• [To do]: Take the records below from their first line through the line holding "CNPM（gzip 压缩支持）代替 NPM：", and set each of those lines down exactly, without pictures.

• [Recorded data]:
------------
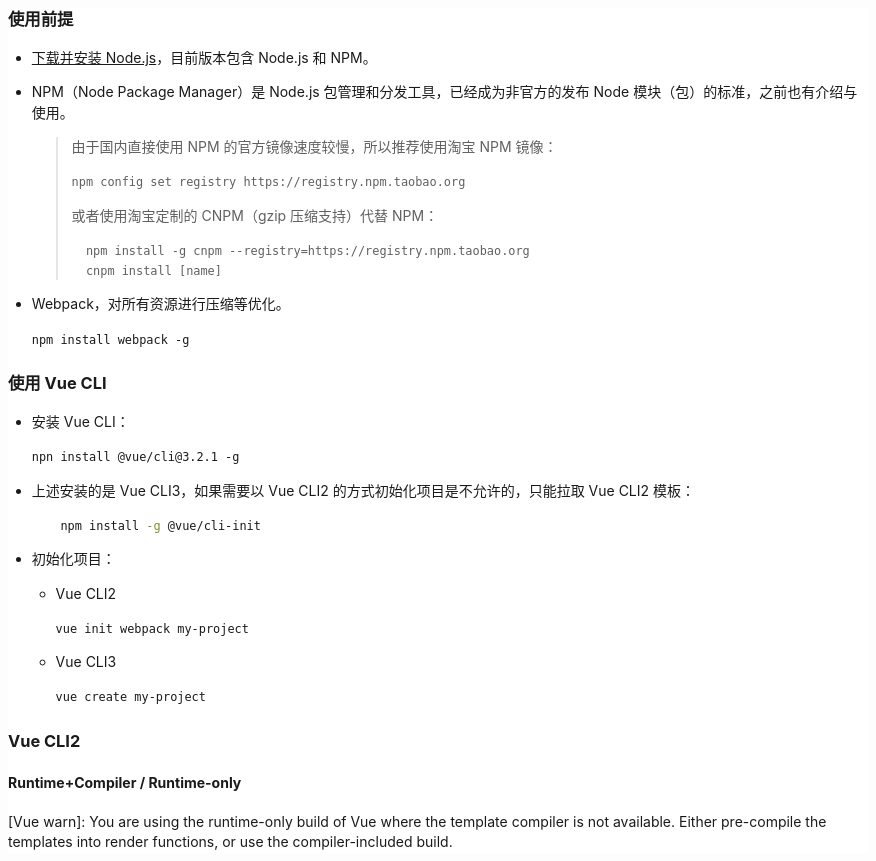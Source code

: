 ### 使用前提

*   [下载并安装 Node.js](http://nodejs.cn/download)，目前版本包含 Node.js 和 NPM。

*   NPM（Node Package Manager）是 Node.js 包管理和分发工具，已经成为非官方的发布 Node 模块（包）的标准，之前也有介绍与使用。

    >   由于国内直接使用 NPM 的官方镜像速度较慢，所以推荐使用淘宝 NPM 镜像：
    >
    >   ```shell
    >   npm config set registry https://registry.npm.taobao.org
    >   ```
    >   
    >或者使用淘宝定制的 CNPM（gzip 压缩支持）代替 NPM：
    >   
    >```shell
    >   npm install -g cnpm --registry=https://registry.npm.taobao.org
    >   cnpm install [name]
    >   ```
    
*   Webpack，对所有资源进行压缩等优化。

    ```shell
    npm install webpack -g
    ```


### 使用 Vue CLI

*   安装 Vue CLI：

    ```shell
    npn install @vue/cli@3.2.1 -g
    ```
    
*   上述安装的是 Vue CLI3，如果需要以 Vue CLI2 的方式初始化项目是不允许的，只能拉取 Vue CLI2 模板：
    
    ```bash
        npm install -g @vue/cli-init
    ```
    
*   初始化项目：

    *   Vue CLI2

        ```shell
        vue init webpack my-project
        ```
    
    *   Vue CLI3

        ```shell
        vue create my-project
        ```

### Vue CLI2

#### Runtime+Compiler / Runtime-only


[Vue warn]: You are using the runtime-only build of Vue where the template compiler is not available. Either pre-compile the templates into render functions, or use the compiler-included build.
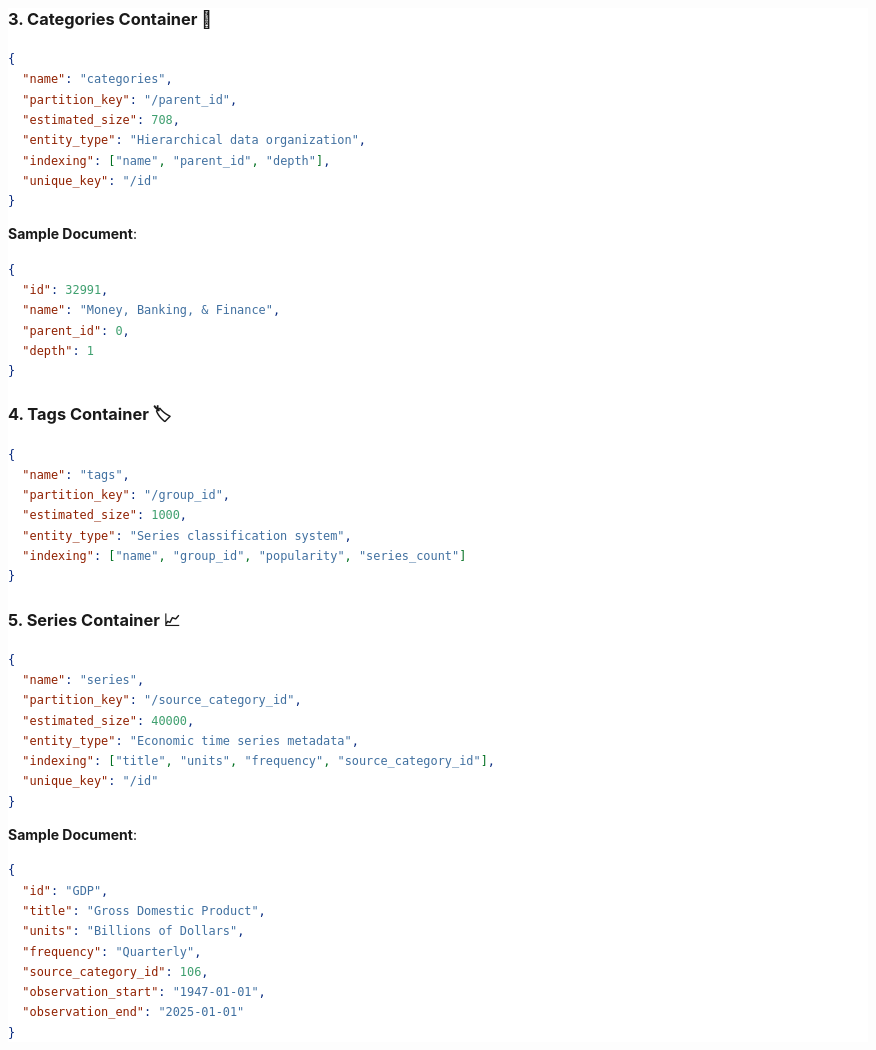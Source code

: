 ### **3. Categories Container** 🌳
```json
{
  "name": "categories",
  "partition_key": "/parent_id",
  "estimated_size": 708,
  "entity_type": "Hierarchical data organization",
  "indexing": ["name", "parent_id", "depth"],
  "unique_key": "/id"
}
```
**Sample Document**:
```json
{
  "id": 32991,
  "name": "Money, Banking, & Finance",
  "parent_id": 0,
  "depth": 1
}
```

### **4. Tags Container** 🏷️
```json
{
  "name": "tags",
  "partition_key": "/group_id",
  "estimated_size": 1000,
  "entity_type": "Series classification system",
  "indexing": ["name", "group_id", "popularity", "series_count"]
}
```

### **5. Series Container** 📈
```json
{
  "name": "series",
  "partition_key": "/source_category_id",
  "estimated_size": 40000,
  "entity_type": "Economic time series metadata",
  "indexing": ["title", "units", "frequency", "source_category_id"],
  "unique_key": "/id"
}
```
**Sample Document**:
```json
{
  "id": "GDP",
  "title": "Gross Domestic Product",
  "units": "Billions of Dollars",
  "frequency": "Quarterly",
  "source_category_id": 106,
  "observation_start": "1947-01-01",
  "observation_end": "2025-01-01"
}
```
------------
• [Problem solution]:
Source code

: ### 使用前提

*   [下载并安装 Node.js](http://nodejs.cn/download)，目前版本包含 Node.js 和 NPM。

*   NPM（Node Package Manager）是 Node.js 包管理和分发工具，已经成为非官方的发布 Node 模块（包）的标准，之前也有介绍与使用。

    >   由于国内直接使用 NPM 的官方镜像速度较慢，所以推荐使用淘宝 NPM 镜像：
    >
    >   ```shell
    >   npm config set registry https://registry.npm.taobao.org
    >   ```
    >   
    >或者使用淘宝定制的 CNPM（gzip 压缩支持）代替 NPM：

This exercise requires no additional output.